諺と格言の社会学




出る杭の打たるる事をさとりなば
ふらふらもせず 
後くひもせず(通用亭徳成)
                      
 二人のむくつけき男が、治水・護岸のために水際に杭を打っている。出すぎた杭は 頭を打たれ高さが整えられる。この絵は喜多川歌麿(1755頃〜1806)の『巴波川(うず まがわ)杭打ちの図』 と呼ばれてる肉筆画である。浮世絵美人画の第一人者である歌 麿には珍しい風景画である。因みに、現在、この絵は所在不明となっているそうであ る。

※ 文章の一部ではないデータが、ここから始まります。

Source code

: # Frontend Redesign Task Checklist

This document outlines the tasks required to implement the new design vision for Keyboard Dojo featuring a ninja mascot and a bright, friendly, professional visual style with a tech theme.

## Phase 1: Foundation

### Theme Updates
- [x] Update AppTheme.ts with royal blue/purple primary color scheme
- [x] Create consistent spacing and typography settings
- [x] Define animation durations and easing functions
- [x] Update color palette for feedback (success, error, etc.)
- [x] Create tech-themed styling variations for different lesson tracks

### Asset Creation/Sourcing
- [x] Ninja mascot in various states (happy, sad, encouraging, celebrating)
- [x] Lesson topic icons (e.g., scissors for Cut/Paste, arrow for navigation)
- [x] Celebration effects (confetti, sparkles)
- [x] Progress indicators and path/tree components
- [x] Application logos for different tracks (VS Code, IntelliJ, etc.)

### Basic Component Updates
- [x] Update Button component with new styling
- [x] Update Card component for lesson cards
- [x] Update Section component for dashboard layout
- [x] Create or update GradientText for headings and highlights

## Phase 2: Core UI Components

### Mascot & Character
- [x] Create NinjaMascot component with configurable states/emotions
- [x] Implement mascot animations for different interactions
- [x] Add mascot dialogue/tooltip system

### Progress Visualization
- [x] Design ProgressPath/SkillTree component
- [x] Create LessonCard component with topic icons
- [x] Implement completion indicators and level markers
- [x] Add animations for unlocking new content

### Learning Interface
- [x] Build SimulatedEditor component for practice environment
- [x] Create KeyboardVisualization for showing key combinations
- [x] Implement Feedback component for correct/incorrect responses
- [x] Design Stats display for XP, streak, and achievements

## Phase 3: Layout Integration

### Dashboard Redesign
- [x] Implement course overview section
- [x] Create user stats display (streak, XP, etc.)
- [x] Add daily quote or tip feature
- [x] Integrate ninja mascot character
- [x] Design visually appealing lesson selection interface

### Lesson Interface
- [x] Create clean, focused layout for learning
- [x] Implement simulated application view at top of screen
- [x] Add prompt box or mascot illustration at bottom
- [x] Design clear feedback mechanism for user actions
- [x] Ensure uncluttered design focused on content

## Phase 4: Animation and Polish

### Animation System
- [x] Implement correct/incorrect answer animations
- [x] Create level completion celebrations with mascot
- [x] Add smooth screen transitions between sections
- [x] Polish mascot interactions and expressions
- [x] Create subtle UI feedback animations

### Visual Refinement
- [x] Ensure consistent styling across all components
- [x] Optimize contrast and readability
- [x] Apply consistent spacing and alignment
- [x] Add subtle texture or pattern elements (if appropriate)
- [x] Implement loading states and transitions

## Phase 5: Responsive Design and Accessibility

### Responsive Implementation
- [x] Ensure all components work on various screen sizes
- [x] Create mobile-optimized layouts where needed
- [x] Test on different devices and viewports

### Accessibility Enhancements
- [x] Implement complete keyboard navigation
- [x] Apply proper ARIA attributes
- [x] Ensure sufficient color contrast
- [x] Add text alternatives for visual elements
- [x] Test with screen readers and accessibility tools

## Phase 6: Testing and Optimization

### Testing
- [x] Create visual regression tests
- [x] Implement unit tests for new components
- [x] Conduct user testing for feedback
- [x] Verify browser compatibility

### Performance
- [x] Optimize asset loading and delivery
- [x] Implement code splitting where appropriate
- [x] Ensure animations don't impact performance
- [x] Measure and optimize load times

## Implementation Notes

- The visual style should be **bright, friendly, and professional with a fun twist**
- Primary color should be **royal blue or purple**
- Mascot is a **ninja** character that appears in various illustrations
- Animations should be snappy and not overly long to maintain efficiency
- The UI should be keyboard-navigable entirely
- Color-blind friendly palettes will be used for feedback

 この絵は、歌麿43歳の時(1798)、栃木で、羽織の裏に書れたものである。その絵 には、栃木の豪商であり狂歌師であった旧友・通用亭徳成が、「出る杭の打たるる事 をさとりなば、ふらふらもせず、後くいもせず」 という狂歌賛を添えている。
 
 江戸時代、打ち寄せる波から岸を守るため、岸辺に沿って多くの杭が打ち込まれ た。強度を保つために、出すぎた杭は打ち込まれ、同じ高さに整えられた。このよう な日常的な風景から、社会的な生活において、掟を破り、秩序を乱す人が、当局か らいろいろな制裁を受ける状況を、「出る杭は打たれる」という諺で表すようになっ た。

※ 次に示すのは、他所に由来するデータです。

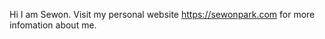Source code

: Hi I am Sewon. Visit my personal website https://sewonpark.com for more infomation about me.

<!---
park-sewon/park-sewon is a ✨ special ✨ repository because its `README.md` (this file) appears on your GitHub profile.
You can click the Preview link to take a look at your changes.
--->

 どうして美人画の絵師・歌麿がこのような風景画を書き、旧友の狂歌師徳成がこの ような狂歌を添えたのであろうか。

  歌麿が浮世絵師として活躍した時代は、田沼意次(1719-1786)が支配した時代(1772-1786)であり、また、松平定信(1759- 1829)が支配した時代(1787-1793)であった。

 田沼の時代は、彼の重商主義の政策によって、町人文化が花開いた年であった。武士や町人や遊女や遊郭の 主人が、身分に関係なく、一堂に集まり狂歌に興じるという、身分制の時代には極めて珍しい自由で奔放な気分の 生活空間、すなわち「天明狂歌壇」という自由な結社である「狂歌サロン」が出現した。歌麿も筆綾丸という名で参 加した。そのリーダーであった武士の太田南畝は次のような狂歌を残している。
 「世の中は色と酒とが敵(かたき)なり どふぞ敵にめぐりあいたい」(太田南畝)
 「冥土から今にも使いが来たならば、九十九までは留守と答えよ」(同上)
 このような自由な雰囲気の中で、板元・蔦屋重三郎の庇護のもとで、歌麿は、狂歌絵本『潮干のつと』や『画本虫撰』や、自由な人 間表現とも言うべき春画『歌まくら』を出版した。
 しかし、このような自由で奔放な町人文化の隆盛は身分制を崩し、幕政の弱体化もたらすかもしれないと憂慮する反対勢力が、田 沼意次の失脚を狙っていた。そのような時に、江戸の大火事、浅間山の大噴火などの災害、農村では天明の大飢饉と呼ばれる食 糧難や疫病、そして、町では一揆や打ちこわしの暴動が起こった。人々の間からも次第に田沼政治への批判が強 くなり、ついに、1786年、田沼意次は失脚し、田沼時代は終わった。
 1787年、理論家肌の若き禁欲的な理想主義者である松平定信が政権の座に着いた。彼は幕政再建のために、 いわゆる「寛政の改革」に取り組んだ。重農主義による飢饉対策、厳しい倹約政策、役人の賄賂人事の廃止、旗本 の文武奨励、厳しい出版統制を行った。
 田沼時代の町人文化の発展を支えた出版を担った板元や戯作者や浮世絵師にとっては厳しい時代の到来であ る。天明狂歌壇の中核であった武士達は武士の世界に帰り、狂歌サロンは終焉を迎えた。さらに、松平定信は出 版統制令(1790)を出した。幕府に対する批判を書くこと、信長以降の武家について述べること、手の込んだ刷り物や錦絵などの贅 沢品を出版すること、風紀上好ましく本を刊行することを禁止した。それへの違反に厳しい罰が与えられた。
 
 1791年には、蔦屋重三郎が刊行した山東京伝の洒落本が世を風刺するものとして絶版を命じられ、版元の蔦屋は身上半減の刑 を、京伝は手鎖50日の刑を受けた。順調に商売が拡大していた蔦屋にとっては大きな痛手であった。
 1792年、蔦屋は歌麿の美人大首絵を出版した。彼にとっては起死回生の事業であった。歌麿の大首絵はたちまち江戸の出版界 を席巻した。面白くないのは幕府である。だからといって、蔦屋や歌麿を安易に取り締まることはできなかった。彼らは江戸庶民の絶 大な支えの中にある傑出した人気者となっていた。下手な弾圧は、江戸民衆の怒りを呼び起こしかねないからである。まさに、「出す ぎた杭は打たれない」のである。そこで、当局は、弾圧の小出しを始めた。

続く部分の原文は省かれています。